3 transition(s) are defined.
With --diagrams, each FSM section gains a Mermaid code block that
renders in GitHub Markdown, GitLab, and any Mermaid-aware viewer
without any extra tooling:
stateDiagram-v2
title Turnstile
Locked -->|coin| Unlocked
Unlocked -->|push| Locked
STORY.md is generated from source, so it stays accurate. A
CI step that regenerates it and diffs against the committed version
turns architecture drift into a failing check before it becomes a
support burden:
mix cure.story --out /tmp/STORY.md
diff STORY.md /tmp/STORY.md || exit 1
Full reference at
docs/STORY.md.
Numbers
New modules shipped: Cure.Project.Proof, Cure.Project.Proof.Verifier,
Cure.ExportTypes, Cure.ExportTypes.Protobuf, Cure.REPL.Snap,
Cure.Story, Cure.Story.Outline, Cure.Story.Narrator. Surgical
extensions to Cure.Compiler, Cure.Project, Cure.Project.Publisher,
Cure.REPL, and Cure.CLI.
Six new error codes: E065--E070.
Four new docs:
docs/PROOF_CARRYING.md,
docs/EXPORT_TYPES.md,
docs/SNAP.md,
docs/STORY.md.
All four wired into the Hex documentation extras.
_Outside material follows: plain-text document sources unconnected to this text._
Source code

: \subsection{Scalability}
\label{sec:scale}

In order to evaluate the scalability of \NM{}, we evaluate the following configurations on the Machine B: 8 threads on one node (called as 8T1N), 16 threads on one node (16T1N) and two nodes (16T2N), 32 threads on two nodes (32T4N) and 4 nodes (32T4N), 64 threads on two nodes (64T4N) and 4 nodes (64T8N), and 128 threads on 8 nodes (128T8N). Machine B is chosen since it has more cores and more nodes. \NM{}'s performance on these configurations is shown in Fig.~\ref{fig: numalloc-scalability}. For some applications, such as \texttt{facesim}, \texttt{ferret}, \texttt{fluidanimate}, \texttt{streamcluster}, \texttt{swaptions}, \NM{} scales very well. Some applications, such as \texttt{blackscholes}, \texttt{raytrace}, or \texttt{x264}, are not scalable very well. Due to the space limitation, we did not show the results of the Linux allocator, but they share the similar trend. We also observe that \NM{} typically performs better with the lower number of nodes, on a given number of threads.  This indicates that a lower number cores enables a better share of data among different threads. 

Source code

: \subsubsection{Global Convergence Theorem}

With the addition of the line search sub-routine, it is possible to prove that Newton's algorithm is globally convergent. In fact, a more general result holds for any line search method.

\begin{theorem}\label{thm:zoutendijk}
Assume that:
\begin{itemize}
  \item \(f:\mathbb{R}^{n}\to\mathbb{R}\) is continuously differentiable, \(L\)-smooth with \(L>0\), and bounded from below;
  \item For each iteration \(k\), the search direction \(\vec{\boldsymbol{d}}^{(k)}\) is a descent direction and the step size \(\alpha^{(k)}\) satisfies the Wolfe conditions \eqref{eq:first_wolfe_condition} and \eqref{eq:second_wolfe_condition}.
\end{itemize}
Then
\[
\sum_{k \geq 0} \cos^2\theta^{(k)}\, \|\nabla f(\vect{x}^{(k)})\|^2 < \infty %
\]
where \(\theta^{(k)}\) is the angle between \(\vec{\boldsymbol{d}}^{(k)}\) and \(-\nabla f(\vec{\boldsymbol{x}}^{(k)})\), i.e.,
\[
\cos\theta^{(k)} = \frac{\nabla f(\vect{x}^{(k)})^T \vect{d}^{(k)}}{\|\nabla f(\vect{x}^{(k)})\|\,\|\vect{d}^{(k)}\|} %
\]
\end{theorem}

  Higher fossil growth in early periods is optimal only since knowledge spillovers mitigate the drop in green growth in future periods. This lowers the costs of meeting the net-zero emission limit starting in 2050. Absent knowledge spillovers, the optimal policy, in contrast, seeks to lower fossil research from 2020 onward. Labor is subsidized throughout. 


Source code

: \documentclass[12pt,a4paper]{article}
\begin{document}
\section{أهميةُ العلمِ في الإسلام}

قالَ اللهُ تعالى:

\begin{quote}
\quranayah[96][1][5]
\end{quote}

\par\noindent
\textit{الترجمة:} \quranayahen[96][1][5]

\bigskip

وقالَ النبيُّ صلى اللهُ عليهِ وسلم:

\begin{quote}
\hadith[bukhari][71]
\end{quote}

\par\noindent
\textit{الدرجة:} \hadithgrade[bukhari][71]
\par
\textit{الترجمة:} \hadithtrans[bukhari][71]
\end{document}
The four new Mix tasks: mix cure.verify, mix cure.export_types,
mix cure.snap, mix cure.story. All four wired into the standalone
cure escript.
Zero credo issues across 287 source files in strict mode.
What's next
The three items deferred from v0.31.0 remain in order, with one new entrant pushing to the top.
- Cure-native notebook -- a first-class
.cnbformat evaluated by a Livebook-style runner. Syntax-highlighted viamakeup_cure, inline Mermaid FSM diagrams, live type hints. The groundwork is already in place:Cure.Doc.Mermaidfor diagrams,Cure.Doc.HtmlGeneratorfor rendering, theCure.REPLevaluation pipeline for live code cells. - Typed hot code upgrades --
cure release --upgrade-from, SMT-verified@migrationfunctions, E057/E058. The appup/relup machinery deserves its own cycle and continues to get one. - Automatic PGO instrumentation -- inject
Cure.PGO.Recorder.tick/1at every compiled function's entry socure run --record-profileproduces useful profiles by default without manual instrumentation. cure export-types --target typescriptand--target rust-- the Protobuf backend proved the extractor API; TypeScript and Rust emitters are a matter of adding backend modules without touching the AST walker.
The repository lives at github.com/am-kantox/cure-lang. The full CHANGELOG lists every touch point.